Len Brown’s overdue visit to China next week is expected open doors for Auckland businesses to one of New Zealand’s most important trading partners.
The mayor is joined by councillor Richard Northey and representatives from 28 Auckland businesses and organisations that will visit five cities in China.
The mission coincides with the 40th anniversary of diplomatic relations between the two countries and comes on the back of ongoing union issues at Ports of Auckland which handles cargo the equivalent to 13% of the New Zealand’s total GDP – twice as much as any other New Zealand port.
China is Auckland’s second largest trading partner.
“We have selected businesses from amongst our priority sectors – infrastructure, tourism, education, film, biotech and investment,” says Len Brown. “These companies are from sectors that together represent 58% of the Auckland economy.
Mayors and local government officials are highly respected in China, and being part of a mayoral-led delegation will give Auckland businesses access they may not have independently.
Delegates will travel to Guangzhou, Qingdao, Beijing, Ningbo and Shanghai from April 10 – 20.

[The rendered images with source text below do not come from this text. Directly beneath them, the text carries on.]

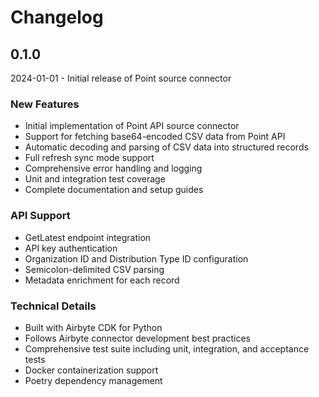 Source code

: # Changelog

## 0.1.0
2024-01-01 - Initial release of Point source connector

### New Features
- Initial implementation of Point API source connector
- Support for fetching base64-encoded CSV data from Point API
- Automatic decoding and parsing of CSV data into structured records
- Full refresh sync mode support
- Comprehensive error handling and logging
- Unit and integration test coverage
- Complete documentation and setup guides

### API Support
- GetLatest endpoint integration
- API key authentication
- Organization ID and Distribution Type ID configuration
- Semicolon-delimited CSV parsing
- Metadata enrichment for each record

### Technical Details
- Built with Airbyte CDK for Python
- Follows Airbyte connector development best practices
- Comprehensive test suite including unit, integration, and acceptance tests
- Docker containerization support
- Poetry dependency management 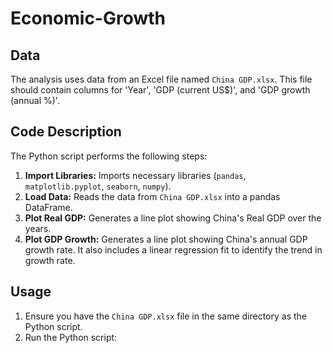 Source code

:# Economic-Growth

## Data

The analysis uses data from an Excel file named `China GDP.xlsx`. This file should contain columns for 'Year', 'GDP (current US$)', and 'GDP growth (annual %)'.

## Code Description

The Python script performs the following steps:

1. **Import Libraries:** Imports necessary libraries (`pandas`, `matplotlib.pyplot`, `seaborn`, `numpy`).
2. **Load Data:** Reads the data from `China GDP.xlsx` into a pandas DataFrame.
3. **Plot Real GDP:** Generates a line plot showing China's Real GDP over the years.
4. **Plot GDP Growth:** Generates a line plot showing China's annual GDP growth rate. It also includes a linear regression fit to identify the trend in growth rate.

## Usage

1. Ensure you have the `China GDP.xlsx` file in the same directory as the Python script.
2. Run the Python script:
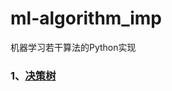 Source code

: # ml-algorithm_imp
机器学习若干算法的Python实现
### 1、[决策树](https://github.com/BrainCai/ml-algorithm_imp/blob/master/DecisionTree/decision_tree.ipynb)
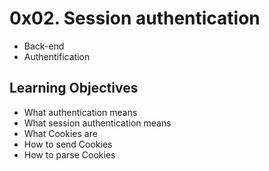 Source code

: # 0x02. Session authentication

* Back-end
* Authentification

## Learning Objectives
* What authentication means
* What session authentication means
* What Cookies are
* How to send Cookies
* How to parse Cookies
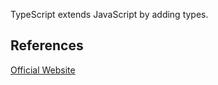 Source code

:TypeScript extends JavaScript by adding types.

## References

[Official Website](https://www.typescriptlang.org/)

In September last year, New Zealand signed two bilateral arrangements with China – one to improve market access for apples into China and second to boost scientific cooperation on fresh water management and protection.
“The protocol on New Zealand’s apple exports into China clarifies pest management conditions and will give greater certainly for New Zealand apple exporters,” New Zealand Deputy Prime Minister Bill English then said.
New Zealand also has three commercial agreements with China. A clean energy joint venture between China’s steel producers Shaogang and New Zealand company LanzaTech, which develops technology to convert waste gas to ethanol, will help reduce greenhouse gas emissions of steel making in China.
A memorandum of understanding between PwC (formerly Pricewaterhouse Coopers) and the China Development Bank, could result in greater co-operation on major development projects, including in Canterbury.
A cultural agreement between China Radio International and World TV Limited, provides new Chinese language content and editorial resources to the station, which broadcasts in New Zealand.
New Zealand and China:
A Free Trade Agreement between the two countries was signed in 2008, the first between China and a developed country.
135,062 Chinese tourists visited New Zealand in the year ending August 2011. China is now the New Zealand’s 4th largest source of inbound tourism behind Australia, UK and the USA.
Chinese students in the Auckland region represent the largest source of fee-paying students in Auckland (14,068 or 25% to December 2010).